D’autre part, le nombre de joueuses. Il est difficile d’attirer des joueuses sans équipe féminine, et il fallait donc se lancer avec un petit contingent pour espérer le voir grossir. Je suis particulièrement fière que nous y soyons parvenues. La plus belle réussite est de voir cette jeune équipe jouer ensemble, s’améliorer à chaque match, à chaque saison. Nous parvenons désormais à intégrer des joueuses juniors et cette équipe leur montre qu’elles ont un avenir dans le club!

Quelles sont les principales discriminations de genre que vous avez vécues dans votre pratique sportive?

La liste serait malheureusement trop longue pour tout mettre, mais voici quelques anecdotes représentatives :

En tant que joueuse évoluant dans le championnat masculin, j’ai souvent reçu des remarques déplacées, je me suis par exemple fait traiter de «coquine» au moment de serrer la main à l’adversaire à la fin du match. Les horaires de nos matchs et de nos entraînements étaient quasiment systématiquement moins bons que ceux des équipes masculines. Les hommes étaient toujours mieux payés que les joueuses professionnelles. Et en Suisse, il n’y a qu’un seul arbitre lors des matchs de la ligue nationale dames, alors qu’ils sont deux dans les ligues A et B masculines.
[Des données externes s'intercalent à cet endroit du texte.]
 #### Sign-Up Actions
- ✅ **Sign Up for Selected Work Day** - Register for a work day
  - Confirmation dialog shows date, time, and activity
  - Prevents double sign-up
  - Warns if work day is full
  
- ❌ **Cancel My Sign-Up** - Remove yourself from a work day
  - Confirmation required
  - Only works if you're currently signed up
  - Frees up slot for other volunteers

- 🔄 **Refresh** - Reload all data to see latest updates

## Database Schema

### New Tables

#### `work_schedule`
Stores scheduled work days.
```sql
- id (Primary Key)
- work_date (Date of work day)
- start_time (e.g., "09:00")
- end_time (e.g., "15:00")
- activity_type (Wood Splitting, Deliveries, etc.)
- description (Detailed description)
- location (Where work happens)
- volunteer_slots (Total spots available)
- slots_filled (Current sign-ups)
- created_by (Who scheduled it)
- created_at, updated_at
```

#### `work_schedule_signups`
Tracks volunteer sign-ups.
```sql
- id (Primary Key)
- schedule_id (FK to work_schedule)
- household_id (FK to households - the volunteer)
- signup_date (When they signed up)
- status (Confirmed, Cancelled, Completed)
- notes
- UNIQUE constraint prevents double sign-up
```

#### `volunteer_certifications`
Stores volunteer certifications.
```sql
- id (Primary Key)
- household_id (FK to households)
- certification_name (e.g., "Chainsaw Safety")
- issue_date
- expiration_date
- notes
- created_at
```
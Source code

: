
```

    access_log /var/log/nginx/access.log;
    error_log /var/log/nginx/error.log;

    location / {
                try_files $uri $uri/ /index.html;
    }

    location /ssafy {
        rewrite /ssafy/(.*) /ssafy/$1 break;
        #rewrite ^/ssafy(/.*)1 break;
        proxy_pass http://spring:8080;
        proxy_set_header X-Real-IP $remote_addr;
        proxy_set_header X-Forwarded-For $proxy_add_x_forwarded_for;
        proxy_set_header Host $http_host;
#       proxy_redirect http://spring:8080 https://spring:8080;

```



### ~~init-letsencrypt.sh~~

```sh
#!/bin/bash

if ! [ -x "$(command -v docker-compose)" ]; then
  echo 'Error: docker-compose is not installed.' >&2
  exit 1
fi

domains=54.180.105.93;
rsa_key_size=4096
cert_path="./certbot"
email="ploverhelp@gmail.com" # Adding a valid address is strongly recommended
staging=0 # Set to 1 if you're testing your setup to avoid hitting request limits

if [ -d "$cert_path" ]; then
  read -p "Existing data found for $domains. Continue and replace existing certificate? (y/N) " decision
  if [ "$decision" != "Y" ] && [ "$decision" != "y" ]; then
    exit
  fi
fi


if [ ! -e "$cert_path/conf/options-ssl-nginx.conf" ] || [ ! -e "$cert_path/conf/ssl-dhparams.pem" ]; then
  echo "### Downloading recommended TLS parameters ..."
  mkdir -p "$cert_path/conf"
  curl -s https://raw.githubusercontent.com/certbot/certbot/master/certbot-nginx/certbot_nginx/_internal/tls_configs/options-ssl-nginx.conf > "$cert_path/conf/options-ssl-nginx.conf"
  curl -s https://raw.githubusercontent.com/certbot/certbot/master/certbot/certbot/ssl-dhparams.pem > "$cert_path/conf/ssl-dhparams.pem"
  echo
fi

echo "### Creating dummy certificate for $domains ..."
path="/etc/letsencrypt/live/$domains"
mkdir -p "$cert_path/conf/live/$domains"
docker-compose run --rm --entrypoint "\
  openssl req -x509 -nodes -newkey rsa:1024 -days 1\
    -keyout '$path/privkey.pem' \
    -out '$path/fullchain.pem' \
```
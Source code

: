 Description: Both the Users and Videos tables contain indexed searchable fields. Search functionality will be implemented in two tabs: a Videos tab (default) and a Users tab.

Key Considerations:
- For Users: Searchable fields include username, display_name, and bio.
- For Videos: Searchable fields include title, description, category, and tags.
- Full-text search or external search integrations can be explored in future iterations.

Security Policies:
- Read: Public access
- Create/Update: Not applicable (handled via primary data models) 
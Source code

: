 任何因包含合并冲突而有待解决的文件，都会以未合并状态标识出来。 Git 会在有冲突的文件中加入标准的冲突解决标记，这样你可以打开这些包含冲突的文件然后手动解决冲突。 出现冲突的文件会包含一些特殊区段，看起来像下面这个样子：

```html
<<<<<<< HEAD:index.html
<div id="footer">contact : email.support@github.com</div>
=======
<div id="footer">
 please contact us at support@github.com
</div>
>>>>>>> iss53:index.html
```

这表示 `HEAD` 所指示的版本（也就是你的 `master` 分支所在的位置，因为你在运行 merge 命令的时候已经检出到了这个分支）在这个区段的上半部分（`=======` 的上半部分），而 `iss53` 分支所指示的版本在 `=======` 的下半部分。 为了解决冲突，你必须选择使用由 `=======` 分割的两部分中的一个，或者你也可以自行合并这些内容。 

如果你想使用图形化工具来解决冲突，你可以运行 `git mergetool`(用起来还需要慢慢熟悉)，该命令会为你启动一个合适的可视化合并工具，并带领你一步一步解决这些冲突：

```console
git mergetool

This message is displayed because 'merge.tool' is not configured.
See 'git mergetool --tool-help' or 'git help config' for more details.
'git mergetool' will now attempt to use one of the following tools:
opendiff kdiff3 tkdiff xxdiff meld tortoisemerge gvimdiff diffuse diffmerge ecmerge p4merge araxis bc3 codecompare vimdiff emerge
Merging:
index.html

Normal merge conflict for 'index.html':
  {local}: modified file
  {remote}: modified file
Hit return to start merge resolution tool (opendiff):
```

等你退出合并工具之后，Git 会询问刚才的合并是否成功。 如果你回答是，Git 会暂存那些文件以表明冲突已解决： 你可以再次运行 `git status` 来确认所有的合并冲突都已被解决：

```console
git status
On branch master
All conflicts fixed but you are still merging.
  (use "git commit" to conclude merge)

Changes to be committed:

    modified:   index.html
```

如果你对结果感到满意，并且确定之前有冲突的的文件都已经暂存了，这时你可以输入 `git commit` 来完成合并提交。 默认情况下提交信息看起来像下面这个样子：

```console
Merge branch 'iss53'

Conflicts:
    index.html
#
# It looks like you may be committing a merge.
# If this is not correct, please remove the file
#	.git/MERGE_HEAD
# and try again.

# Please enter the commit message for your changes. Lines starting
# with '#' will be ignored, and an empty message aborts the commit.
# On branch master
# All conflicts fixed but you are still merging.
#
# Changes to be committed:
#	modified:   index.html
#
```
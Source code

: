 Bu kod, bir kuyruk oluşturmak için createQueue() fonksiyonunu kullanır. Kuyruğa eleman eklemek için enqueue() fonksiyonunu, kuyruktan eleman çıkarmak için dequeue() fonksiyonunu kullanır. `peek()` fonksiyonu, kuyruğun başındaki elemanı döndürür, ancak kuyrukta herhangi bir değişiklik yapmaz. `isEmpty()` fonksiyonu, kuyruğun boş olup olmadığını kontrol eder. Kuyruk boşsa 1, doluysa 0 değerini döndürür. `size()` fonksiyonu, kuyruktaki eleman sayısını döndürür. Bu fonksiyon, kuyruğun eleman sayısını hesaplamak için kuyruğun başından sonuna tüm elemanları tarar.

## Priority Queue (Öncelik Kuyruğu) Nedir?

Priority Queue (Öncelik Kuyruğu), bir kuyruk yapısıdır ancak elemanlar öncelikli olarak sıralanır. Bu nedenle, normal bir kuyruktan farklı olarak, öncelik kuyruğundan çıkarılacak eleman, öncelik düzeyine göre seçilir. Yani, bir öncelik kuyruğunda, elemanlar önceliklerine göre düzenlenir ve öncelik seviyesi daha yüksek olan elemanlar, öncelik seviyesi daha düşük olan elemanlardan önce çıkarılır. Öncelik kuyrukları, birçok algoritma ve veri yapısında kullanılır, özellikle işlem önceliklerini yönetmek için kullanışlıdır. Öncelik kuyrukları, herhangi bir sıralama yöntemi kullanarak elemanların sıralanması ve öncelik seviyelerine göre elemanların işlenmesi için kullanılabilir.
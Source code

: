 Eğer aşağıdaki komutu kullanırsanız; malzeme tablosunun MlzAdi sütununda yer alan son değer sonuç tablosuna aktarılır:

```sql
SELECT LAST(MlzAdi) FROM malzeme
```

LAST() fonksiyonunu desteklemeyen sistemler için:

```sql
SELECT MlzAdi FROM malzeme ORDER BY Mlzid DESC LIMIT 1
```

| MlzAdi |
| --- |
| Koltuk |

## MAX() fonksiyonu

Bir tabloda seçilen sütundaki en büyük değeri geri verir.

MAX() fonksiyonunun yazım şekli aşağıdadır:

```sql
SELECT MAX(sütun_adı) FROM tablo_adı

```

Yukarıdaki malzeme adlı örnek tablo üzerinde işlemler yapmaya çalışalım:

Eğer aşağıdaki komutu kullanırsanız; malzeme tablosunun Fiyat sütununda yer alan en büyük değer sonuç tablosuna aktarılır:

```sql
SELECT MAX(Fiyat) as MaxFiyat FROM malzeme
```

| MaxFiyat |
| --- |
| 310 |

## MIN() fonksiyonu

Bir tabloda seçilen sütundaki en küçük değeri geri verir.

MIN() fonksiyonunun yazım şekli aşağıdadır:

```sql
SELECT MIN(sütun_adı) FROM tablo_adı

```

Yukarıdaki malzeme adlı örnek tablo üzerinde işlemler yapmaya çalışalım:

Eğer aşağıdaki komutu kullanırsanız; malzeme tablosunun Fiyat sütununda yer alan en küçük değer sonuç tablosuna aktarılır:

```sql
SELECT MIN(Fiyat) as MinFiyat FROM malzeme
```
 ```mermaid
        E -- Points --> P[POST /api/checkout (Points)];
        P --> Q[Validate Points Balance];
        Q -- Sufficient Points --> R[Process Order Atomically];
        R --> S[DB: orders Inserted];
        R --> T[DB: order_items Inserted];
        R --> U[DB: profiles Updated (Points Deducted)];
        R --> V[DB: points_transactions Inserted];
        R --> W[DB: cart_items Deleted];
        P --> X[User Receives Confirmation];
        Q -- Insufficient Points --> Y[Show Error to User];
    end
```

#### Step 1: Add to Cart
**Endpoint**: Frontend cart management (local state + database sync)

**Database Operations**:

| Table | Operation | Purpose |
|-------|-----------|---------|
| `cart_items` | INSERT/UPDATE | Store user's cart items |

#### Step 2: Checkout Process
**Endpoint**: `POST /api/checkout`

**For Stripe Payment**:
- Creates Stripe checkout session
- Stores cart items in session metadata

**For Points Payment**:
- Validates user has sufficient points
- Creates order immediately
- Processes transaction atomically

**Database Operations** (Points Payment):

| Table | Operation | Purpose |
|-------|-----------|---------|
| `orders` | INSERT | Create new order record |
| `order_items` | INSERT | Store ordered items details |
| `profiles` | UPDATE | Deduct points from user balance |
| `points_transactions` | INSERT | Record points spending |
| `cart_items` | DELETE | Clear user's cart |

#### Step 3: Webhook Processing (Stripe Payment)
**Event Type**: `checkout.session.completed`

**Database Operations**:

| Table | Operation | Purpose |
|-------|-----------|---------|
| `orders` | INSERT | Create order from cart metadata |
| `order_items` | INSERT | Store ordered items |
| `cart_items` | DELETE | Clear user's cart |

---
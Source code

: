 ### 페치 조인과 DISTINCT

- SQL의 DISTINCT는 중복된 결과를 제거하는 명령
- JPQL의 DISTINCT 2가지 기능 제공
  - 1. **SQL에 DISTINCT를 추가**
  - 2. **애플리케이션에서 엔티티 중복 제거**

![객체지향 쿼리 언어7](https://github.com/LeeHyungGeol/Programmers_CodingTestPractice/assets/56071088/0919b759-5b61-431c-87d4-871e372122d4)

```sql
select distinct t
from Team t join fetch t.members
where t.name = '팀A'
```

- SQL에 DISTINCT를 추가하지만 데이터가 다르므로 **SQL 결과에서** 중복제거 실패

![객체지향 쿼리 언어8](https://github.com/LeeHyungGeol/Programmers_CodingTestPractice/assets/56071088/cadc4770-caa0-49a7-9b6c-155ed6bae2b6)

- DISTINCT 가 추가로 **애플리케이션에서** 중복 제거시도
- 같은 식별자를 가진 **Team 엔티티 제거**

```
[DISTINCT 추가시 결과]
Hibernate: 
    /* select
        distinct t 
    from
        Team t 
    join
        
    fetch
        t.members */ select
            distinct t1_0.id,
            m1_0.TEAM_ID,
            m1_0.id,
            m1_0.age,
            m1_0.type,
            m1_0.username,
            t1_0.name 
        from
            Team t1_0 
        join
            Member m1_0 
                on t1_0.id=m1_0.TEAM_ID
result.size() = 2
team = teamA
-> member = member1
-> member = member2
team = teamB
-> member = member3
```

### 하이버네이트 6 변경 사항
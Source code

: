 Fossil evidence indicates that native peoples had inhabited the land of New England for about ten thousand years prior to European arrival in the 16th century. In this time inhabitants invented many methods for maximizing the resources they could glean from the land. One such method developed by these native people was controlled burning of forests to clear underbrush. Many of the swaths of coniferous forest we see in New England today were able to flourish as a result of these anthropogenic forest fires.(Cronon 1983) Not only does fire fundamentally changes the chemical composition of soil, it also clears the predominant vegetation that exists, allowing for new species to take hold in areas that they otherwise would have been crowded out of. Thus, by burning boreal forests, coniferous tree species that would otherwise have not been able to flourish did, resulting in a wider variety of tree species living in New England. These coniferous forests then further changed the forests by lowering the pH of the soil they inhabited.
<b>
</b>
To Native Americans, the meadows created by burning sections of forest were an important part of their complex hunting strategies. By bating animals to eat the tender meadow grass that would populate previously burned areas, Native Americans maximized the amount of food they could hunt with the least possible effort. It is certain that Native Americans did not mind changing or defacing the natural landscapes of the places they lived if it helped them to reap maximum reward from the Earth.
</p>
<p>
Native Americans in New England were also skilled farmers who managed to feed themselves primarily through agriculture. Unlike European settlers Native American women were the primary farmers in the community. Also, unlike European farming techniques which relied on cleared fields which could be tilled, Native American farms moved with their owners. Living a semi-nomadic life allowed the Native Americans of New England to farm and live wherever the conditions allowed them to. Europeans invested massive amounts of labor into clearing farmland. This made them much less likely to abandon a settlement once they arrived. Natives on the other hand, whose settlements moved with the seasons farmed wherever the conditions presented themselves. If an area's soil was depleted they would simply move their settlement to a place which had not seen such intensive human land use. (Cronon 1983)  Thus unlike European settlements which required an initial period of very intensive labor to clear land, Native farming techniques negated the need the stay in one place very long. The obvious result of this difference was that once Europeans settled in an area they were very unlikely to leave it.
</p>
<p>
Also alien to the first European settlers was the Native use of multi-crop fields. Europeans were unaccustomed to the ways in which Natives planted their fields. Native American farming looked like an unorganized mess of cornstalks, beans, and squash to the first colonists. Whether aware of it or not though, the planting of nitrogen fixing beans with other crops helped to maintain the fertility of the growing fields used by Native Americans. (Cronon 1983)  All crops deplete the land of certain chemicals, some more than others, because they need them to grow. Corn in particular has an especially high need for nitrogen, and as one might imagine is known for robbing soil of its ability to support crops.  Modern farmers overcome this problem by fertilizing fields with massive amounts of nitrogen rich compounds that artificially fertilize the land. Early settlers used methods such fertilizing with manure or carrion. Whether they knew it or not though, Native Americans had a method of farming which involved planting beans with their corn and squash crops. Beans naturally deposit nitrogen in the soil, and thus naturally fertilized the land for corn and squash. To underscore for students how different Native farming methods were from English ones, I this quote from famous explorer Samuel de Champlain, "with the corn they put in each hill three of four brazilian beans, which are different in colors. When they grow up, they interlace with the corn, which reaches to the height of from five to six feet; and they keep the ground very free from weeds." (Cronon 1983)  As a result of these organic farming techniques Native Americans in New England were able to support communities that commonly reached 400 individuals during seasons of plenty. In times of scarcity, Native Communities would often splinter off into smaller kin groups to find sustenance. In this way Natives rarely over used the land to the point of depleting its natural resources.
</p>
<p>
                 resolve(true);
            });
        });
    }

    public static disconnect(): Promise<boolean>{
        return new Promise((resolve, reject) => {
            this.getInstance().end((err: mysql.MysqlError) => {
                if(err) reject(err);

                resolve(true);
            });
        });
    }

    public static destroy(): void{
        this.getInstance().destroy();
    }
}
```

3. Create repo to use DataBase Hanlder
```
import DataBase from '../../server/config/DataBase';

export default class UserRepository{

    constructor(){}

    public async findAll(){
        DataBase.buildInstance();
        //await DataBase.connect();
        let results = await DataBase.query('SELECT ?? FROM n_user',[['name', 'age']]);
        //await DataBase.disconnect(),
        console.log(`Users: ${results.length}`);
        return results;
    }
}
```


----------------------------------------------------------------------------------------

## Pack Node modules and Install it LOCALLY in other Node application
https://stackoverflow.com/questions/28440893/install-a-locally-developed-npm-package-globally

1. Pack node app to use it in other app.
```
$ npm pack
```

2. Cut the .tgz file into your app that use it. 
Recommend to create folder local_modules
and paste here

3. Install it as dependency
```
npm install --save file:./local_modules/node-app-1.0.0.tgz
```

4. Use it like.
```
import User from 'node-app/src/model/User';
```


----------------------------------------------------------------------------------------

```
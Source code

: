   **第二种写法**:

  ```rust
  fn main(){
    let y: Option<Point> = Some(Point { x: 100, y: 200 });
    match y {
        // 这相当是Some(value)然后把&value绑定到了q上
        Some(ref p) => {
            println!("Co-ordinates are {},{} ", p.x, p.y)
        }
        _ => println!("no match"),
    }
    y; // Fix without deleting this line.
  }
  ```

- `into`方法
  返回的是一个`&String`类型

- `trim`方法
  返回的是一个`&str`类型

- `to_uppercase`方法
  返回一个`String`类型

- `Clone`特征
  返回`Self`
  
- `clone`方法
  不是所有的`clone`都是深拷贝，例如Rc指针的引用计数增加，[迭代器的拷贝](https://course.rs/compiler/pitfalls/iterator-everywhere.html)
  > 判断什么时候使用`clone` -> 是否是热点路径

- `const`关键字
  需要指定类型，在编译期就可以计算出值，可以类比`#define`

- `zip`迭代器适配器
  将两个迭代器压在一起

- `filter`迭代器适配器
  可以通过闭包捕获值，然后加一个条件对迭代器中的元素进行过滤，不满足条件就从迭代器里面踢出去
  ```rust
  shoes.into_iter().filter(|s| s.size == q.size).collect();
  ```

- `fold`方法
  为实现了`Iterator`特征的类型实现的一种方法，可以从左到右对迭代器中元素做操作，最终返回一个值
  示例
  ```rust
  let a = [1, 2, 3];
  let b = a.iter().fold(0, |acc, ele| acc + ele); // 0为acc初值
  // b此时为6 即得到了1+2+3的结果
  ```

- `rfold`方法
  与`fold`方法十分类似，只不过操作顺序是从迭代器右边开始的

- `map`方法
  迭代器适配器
En tant qu’arbitre, les vestiaires des femmes sont souvent fermés ou dans le noir lorsque j’arrive pour arbitrer. Cela contribue à ce sentiment que l’on n’est pas la bienvenue, que l’on n’est pas à sa place, ce qui est désagréable.

Il y a également beaucoup de stéréotypes de genre dans le waterpolo, principalement liés à l’orientation sexuelle des joueuses, qui seraient toutes lesbiennes, et à leur physique, des «garçons manqués».

Quel est votre souhait pour l'avenir, en matière d’égalité dans le sport?

Exactement cela: qu’il y ait une vraie égalité. Mêmes conditions d’entraînement, mêmes conditions pour les matchs, mêmes conditions financières, même respect, même considération.

Pourquoi vous êtes-vous impliquée dans la campagne «Laissons les stéréotypes au vestiaire» de la Ville de Lausanne?

L’égalité entre les hommes et les femmes est un sujet qui me touche particulièrement et depuis toujours, dans le sport, mais aussi dans tous les autres domaines.

Durant mes études (mathématiques en bachelor et master, puis doctorat en génie civil à l’EPFL) et désormais à mon travail (startup dans le domaine des transports), les femmes sont toujours en minorité. J’aimerais que ces disparités disparaissent et que cela soit plus facile pour les filles de la génération suivante.

Donner une meilleure visibilité aux femmes est en cela très important. Je me souviens encore clairement de la première fois que j’ai vu une femme arbitrer. J’avais 13 ans, et c’est à ce moment-là que j’ai compris que je pouvais aussi devenir arbitre de waterpolo un jour, si je le voulais.

La campagne de la Ville de Lausanne fait ainsi énormément de sens et je suis fière d’en faire partie!